Nisso, Romualdo ameaça rir com o canto dos lábios e é interrompido com outro soco na mesa! Nissim dava sinais que iria perder o controle totalmente. “E em Mirandopólis?!?! Como se explica inexpressiva votação? Como?”

Romualdo embarga a voz: “A culpa é da santa...”

“Santa? Santa inércia, isso sim! Comemorações dos 250 anos do Mirandopólis um fiasco! Pessoas reclamando da saúde, do DEMUTRAN... Greve de professores às vésperas da eleição! E pra acabar você e o presidente da câmara se metendo em briguinhas pra ver quem me apoiaria melhor...”

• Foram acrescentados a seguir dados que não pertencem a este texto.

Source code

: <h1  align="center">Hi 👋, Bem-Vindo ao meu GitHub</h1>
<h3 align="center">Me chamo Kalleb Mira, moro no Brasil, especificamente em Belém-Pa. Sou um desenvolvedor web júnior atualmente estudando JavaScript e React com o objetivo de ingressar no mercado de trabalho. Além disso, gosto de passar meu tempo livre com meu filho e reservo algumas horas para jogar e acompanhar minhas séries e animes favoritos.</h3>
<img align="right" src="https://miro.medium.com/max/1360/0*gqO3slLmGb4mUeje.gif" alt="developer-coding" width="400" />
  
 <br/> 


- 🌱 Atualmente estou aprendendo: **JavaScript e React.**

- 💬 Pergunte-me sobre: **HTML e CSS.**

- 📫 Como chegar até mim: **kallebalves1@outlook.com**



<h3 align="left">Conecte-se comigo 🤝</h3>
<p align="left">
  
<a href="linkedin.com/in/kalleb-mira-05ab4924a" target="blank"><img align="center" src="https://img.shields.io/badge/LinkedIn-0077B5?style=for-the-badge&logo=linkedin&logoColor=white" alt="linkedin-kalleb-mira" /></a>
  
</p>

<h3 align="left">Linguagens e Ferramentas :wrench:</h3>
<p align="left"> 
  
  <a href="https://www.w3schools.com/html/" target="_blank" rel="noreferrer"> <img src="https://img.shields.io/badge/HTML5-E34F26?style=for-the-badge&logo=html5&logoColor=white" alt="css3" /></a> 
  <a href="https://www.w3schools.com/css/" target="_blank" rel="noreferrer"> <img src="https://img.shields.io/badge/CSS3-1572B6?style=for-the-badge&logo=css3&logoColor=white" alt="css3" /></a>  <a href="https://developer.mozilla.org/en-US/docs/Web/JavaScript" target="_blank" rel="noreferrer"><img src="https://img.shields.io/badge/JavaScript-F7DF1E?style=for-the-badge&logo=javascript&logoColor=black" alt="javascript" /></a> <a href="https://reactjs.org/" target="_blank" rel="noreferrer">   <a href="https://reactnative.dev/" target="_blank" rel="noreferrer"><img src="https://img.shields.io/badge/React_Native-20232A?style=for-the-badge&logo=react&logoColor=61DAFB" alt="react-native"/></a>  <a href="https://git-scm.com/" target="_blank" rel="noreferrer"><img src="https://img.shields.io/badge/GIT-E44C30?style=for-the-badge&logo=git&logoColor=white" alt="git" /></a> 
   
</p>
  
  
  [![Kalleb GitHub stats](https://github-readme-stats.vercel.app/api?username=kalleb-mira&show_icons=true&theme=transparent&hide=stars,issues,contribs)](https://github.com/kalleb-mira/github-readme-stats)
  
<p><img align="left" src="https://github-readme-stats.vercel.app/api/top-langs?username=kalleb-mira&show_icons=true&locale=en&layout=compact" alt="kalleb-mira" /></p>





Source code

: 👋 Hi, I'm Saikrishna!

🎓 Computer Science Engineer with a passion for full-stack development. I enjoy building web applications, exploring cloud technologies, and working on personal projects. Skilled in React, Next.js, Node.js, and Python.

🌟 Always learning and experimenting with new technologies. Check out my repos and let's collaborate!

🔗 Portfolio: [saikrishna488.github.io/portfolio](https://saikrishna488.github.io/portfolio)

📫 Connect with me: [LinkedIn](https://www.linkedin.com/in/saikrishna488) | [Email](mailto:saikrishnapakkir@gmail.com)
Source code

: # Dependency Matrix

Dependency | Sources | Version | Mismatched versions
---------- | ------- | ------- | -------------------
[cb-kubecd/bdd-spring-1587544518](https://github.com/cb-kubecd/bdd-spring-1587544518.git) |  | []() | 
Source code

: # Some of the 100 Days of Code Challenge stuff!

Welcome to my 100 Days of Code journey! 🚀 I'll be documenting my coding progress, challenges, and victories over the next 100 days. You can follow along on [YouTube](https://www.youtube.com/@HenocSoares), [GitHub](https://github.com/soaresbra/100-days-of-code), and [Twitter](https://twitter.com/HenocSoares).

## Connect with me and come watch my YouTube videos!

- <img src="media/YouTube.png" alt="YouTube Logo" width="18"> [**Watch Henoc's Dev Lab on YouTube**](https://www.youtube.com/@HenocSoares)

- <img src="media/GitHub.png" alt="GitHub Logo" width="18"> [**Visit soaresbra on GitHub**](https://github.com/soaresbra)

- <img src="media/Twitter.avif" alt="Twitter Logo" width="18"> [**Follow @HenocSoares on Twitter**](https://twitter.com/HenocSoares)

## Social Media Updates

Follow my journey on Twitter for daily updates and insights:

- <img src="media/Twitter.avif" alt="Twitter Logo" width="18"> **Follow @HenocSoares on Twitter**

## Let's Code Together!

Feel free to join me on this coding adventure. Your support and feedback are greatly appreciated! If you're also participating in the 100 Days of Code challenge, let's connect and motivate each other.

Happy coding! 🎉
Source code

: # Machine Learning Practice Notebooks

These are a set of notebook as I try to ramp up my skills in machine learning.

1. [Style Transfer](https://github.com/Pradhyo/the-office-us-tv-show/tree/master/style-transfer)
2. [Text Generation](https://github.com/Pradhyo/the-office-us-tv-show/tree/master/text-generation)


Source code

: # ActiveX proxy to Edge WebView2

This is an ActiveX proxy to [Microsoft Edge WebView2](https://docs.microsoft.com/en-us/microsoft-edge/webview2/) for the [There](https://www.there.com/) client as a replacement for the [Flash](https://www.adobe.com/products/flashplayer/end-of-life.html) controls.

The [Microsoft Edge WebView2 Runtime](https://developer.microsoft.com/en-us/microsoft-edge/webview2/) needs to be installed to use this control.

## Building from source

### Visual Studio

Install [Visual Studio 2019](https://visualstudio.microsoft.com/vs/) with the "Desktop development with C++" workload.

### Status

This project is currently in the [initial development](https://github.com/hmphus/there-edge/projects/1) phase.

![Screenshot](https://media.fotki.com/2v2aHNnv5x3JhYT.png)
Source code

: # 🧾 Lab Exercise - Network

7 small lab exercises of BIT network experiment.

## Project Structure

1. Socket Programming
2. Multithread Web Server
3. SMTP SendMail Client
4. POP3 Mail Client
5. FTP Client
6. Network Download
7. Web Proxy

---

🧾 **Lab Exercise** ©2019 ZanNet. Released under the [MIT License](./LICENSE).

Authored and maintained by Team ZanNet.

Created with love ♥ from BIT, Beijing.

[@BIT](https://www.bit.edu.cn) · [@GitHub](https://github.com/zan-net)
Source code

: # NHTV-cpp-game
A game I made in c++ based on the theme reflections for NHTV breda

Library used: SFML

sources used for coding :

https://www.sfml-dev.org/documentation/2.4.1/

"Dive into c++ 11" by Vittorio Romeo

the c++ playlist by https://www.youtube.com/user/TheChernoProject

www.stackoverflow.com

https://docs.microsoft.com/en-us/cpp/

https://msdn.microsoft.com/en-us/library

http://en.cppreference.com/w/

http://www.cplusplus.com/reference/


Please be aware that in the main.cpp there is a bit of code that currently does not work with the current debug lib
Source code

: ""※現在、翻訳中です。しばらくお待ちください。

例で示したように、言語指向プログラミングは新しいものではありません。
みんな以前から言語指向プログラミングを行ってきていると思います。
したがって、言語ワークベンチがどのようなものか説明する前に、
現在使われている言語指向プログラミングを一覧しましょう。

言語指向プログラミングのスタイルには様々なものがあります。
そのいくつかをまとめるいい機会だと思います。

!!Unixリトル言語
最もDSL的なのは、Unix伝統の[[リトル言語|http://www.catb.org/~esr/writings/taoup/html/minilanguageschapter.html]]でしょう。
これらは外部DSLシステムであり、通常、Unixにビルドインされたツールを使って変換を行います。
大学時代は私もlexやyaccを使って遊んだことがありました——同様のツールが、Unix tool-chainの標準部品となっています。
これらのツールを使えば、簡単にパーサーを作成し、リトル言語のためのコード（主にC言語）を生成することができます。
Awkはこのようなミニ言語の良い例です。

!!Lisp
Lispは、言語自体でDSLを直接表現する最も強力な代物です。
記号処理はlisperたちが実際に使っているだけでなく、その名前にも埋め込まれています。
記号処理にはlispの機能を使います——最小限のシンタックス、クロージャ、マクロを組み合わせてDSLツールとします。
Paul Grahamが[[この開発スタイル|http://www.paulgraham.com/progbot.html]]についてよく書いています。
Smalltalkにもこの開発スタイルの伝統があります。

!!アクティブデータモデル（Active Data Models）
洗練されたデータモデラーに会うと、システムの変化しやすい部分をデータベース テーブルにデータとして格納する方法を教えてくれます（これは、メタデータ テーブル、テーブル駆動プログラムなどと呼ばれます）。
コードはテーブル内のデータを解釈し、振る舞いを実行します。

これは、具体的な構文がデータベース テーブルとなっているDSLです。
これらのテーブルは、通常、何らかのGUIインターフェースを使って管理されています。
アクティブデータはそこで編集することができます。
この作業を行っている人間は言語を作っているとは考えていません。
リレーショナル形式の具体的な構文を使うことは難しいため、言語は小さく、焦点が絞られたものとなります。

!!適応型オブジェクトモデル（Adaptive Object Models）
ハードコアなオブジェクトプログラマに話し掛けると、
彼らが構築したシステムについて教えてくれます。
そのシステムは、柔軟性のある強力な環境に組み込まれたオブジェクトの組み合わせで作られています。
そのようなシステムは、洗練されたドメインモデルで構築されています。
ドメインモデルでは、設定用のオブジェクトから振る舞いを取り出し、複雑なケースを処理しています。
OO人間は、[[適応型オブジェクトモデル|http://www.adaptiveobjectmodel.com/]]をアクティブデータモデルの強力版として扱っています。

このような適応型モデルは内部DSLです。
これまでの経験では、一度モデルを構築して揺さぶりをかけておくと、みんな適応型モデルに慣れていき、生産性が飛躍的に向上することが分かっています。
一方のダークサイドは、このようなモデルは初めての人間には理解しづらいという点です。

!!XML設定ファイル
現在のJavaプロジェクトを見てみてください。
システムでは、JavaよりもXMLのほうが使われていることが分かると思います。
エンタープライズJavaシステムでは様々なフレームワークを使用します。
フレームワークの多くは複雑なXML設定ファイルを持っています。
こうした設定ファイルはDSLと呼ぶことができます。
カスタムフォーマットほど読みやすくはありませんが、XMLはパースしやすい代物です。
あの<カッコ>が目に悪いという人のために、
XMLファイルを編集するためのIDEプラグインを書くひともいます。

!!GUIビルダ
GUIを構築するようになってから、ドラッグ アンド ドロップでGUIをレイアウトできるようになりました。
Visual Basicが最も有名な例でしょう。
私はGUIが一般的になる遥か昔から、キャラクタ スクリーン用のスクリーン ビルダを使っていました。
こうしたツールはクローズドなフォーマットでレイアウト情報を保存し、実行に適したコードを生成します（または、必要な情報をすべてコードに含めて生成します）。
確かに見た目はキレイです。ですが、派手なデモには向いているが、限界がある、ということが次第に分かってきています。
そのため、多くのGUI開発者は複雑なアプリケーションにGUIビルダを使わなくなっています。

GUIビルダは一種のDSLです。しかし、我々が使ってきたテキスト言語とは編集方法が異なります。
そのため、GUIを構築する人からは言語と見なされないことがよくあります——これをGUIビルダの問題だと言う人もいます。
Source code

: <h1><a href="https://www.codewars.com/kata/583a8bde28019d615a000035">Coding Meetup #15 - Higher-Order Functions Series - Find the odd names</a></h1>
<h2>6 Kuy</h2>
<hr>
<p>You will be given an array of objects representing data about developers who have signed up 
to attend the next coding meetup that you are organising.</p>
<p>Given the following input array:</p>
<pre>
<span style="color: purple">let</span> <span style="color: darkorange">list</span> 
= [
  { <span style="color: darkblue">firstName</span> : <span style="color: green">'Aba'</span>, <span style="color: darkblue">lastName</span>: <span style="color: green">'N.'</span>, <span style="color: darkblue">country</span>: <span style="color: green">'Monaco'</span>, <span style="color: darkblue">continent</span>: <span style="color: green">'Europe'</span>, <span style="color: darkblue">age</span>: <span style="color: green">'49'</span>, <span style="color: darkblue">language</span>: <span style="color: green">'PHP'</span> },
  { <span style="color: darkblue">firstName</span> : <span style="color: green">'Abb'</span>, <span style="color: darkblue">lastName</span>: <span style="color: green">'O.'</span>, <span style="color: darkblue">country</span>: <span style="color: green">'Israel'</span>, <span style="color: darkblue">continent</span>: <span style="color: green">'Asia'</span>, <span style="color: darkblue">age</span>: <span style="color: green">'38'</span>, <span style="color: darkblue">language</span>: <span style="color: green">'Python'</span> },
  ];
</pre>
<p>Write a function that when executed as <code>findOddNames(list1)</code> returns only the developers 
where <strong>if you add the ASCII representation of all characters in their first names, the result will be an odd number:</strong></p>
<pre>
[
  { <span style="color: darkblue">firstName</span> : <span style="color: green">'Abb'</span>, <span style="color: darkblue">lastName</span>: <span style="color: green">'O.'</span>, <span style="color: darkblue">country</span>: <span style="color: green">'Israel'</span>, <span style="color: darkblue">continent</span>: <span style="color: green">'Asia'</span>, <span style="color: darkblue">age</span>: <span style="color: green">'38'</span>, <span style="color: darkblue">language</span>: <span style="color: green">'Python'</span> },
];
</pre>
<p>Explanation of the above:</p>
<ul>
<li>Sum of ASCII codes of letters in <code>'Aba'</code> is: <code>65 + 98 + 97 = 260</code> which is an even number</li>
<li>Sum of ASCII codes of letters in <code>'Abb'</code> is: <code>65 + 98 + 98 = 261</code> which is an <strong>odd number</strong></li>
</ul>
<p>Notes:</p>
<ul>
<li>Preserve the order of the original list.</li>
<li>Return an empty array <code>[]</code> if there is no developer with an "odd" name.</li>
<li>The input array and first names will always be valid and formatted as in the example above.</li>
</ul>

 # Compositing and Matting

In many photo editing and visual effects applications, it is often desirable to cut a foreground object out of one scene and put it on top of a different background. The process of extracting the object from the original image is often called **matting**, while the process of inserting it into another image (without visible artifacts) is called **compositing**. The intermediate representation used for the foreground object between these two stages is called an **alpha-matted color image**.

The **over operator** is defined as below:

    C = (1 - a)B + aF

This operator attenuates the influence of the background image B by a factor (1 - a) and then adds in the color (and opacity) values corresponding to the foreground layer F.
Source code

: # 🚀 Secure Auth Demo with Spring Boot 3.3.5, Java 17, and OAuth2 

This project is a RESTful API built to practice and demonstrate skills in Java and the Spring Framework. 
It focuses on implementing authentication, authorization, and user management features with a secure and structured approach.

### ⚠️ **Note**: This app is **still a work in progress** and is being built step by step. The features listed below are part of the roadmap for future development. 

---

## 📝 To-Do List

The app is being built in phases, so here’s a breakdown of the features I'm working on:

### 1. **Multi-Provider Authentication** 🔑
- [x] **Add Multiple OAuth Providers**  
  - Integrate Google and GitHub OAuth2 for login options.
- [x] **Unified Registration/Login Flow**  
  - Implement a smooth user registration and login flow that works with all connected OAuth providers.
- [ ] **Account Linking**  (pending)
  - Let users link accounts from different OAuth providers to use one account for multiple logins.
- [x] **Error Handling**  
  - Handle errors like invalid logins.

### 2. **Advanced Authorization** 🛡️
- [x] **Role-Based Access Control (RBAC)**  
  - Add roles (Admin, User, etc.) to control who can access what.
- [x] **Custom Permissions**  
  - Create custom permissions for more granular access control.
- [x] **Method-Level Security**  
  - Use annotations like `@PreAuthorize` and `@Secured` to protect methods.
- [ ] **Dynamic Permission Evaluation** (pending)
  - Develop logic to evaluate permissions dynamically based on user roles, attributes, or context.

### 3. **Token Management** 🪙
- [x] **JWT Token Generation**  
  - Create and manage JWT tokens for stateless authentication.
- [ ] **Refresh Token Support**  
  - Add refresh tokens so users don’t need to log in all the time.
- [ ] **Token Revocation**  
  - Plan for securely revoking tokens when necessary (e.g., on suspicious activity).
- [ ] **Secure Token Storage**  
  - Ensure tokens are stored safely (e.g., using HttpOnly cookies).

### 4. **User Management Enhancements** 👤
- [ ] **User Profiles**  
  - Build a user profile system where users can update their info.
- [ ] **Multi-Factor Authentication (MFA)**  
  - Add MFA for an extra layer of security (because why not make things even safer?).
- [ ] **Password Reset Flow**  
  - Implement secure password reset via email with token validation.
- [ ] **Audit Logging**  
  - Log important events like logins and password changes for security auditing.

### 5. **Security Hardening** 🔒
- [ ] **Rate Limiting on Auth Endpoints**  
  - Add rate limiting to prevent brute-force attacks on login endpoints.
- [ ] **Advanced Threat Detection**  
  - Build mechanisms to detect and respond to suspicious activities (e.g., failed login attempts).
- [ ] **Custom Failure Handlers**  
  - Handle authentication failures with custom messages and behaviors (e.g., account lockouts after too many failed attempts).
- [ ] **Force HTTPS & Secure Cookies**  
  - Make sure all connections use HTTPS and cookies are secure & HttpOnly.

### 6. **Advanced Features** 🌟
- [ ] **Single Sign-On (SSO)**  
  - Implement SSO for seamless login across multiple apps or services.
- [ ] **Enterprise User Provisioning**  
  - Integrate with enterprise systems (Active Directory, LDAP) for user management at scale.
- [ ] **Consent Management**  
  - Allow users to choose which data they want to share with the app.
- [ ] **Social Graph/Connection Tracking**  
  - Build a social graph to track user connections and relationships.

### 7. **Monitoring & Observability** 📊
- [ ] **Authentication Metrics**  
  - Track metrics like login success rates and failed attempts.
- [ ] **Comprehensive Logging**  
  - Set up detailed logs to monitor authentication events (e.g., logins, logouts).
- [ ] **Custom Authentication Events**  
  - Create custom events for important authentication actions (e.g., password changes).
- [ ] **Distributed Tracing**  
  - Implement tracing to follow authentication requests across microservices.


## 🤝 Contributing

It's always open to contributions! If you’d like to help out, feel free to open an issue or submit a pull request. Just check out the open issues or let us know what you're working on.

Nissim fungava e espumava pela boca enquanto jogava na mesa dezenas de páginas impressas de blogs e sites de notícias da Região para endossar o que acabara de falar. “Bem como se diz por aí: quem tem dois, tem nenhum. Paciência! Paciência!”

“Mas, é que...” Romualdo tenta se defender novamente, mas é interrompido por um Nissim cada vez mais descontrolado que joga contra parede a garrafa de uísque.

“Vocês me decepcionaram! Até aqui maus gestores e péssimos palanques eleitorais. Vão! Partam e melhorem suas estratégias. Zeca de Maria da Penha já tem as novas coordenadas. E que fique claro uma coisa: se quiserem verbas parlamentares até o fim de seus mandatos e apoio para as eleições em 2016 é bom virarem esse jogo!” Nissim acenou friamente para que deixassem a sala enquanto pedia outra garrafa de uísque.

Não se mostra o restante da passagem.